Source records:
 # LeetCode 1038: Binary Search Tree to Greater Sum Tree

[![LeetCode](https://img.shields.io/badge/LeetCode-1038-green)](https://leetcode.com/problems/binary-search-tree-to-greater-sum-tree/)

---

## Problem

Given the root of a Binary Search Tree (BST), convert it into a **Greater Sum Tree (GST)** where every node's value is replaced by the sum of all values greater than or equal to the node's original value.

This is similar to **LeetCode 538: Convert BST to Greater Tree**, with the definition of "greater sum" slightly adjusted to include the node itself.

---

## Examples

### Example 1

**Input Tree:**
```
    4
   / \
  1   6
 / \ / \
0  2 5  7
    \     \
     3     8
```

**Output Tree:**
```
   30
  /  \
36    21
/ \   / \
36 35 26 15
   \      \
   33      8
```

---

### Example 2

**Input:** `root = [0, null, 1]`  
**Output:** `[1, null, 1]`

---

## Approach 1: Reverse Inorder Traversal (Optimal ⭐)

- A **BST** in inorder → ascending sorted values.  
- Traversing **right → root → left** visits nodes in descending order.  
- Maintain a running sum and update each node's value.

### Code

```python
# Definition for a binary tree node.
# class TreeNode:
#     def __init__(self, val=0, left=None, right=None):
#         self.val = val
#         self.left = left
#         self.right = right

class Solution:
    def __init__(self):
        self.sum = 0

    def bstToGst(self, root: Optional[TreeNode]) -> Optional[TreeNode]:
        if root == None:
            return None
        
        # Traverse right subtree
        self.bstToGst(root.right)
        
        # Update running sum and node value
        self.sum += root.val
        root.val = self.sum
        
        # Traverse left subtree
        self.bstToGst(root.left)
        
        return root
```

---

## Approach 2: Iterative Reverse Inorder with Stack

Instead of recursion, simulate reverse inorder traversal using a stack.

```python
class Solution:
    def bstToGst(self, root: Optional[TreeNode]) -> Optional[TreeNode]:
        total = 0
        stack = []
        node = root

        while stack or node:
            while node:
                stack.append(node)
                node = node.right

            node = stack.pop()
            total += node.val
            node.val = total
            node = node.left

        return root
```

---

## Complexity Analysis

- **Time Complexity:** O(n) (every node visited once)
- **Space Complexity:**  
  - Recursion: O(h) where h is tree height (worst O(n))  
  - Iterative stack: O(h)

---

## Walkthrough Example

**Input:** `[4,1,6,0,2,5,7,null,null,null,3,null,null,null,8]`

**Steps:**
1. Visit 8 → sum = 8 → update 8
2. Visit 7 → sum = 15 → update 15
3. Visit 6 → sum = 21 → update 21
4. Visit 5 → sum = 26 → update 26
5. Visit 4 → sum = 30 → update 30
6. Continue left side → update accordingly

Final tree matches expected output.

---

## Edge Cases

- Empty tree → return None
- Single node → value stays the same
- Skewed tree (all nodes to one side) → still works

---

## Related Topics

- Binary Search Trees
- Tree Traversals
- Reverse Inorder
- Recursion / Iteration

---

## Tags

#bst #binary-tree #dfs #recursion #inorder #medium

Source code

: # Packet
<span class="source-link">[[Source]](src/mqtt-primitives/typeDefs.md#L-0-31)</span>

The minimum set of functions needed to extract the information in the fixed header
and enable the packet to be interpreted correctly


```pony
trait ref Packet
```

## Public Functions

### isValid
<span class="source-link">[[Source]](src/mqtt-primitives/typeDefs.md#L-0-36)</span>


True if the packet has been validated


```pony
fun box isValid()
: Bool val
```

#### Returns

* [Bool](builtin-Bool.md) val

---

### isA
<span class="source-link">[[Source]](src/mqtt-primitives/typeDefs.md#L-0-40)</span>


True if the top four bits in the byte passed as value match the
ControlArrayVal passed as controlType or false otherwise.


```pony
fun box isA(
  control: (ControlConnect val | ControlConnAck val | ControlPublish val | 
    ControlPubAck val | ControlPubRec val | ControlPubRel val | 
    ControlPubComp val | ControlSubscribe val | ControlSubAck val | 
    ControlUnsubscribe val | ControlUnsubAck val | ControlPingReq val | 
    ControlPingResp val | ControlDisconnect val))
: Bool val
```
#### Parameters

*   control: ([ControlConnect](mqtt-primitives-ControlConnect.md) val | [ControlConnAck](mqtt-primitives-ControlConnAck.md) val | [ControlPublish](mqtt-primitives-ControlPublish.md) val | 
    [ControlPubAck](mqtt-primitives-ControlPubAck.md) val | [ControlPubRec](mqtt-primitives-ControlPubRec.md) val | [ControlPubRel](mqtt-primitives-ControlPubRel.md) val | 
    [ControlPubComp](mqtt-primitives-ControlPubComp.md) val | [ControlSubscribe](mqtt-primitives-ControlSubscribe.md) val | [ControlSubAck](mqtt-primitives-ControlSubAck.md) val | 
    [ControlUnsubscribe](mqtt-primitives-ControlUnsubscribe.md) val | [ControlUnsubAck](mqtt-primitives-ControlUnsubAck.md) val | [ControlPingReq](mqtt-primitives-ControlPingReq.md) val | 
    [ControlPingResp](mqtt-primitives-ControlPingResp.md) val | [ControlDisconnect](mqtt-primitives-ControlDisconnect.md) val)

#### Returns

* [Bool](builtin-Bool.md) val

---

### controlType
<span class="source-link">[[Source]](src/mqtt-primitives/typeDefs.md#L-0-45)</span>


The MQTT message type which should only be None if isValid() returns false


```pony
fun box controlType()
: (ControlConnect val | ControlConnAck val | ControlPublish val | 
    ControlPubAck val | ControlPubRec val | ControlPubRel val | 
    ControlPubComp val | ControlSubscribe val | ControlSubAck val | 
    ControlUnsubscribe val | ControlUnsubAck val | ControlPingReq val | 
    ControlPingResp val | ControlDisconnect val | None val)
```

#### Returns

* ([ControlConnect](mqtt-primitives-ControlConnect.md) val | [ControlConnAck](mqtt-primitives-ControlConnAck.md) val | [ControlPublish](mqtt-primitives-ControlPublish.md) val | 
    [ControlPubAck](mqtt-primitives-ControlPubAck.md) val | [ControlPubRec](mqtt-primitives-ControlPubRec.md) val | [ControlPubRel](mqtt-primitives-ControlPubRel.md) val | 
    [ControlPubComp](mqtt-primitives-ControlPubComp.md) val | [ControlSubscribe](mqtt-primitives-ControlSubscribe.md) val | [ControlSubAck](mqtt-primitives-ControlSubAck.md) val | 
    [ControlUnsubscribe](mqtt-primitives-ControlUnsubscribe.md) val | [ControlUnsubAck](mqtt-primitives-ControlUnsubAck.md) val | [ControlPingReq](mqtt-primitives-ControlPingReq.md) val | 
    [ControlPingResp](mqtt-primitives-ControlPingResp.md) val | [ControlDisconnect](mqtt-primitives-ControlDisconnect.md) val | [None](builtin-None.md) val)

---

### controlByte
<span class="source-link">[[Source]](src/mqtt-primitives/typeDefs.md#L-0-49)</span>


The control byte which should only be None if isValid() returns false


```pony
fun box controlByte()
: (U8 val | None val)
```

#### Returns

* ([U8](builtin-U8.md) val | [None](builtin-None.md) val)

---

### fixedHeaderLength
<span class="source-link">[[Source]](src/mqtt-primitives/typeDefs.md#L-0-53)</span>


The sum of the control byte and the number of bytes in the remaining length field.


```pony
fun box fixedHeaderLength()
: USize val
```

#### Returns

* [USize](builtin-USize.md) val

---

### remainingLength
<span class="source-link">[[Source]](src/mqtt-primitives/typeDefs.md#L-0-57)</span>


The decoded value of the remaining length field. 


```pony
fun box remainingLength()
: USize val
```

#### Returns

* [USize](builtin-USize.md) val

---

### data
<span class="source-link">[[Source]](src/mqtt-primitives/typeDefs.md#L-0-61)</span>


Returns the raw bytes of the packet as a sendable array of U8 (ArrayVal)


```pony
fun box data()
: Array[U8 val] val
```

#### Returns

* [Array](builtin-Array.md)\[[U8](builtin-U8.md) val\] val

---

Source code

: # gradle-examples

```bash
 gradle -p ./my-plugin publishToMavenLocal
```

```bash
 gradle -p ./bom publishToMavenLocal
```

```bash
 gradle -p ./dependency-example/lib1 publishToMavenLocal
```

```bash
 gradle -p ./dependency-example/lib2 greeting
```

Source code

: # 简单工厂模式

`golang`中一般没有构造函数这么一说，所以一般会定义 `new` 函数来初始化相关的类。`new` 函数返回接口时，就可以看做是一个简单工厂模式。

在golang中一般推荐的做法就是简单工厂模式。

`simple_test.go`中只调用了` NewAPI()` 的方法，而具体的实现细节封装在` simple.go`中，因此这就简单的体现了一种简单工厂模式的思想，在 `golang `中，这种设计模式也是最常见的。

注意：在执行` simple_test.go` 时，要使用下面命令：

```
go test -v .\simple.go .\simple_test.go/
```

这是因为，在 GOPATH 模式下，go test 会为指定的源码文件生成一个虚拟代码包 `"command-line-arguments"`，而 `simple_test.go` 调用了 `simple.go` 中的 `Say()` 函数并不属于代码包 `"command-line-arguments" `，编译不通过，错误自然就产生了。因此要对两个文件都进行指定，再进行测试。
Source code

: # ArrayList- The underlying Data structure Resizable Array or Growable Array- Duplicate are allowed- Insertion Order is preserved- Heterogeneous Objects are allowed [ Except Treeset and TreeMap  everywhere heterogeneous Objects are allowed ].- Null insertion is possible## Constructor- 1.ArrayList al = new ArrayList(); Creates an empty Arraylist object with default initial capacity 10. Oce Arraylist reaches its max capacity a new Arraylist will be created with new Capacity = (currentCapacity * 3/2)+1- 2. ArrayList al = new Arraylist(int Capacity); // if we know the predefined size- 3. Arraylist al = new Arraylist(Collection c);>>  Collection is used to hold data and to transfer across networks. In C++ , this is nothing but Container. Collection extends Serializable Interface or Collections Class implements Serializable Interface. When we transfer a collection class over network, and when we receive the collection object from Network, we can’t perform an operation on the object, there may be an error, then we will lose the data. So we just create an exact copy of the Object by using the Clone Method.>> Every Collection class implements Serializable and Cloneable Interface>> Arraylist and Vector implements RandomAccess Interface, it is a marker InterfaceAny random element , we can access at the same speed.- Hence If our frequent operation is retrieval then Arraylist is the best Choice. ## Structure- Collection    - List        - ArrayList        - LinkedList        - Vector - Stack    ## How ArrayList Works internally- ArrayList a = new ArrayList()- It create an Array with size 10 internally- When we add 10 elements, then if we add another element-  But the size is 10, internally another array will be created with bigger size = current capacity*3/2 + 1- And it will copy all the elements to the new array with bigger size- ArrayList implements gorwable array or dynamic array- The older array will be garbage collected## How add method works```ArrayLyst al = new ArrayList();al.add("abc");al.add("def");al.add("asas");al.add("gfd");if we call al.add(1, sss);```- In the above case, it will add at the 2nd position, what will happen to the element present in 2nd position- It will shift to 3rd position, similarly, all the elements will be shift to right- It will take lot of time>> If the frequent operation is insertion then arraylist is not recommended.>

PROBLEM TO SOLVE: Number of lines above holding "left"? Give that number alone.

EXERCISE SOLUTION: 7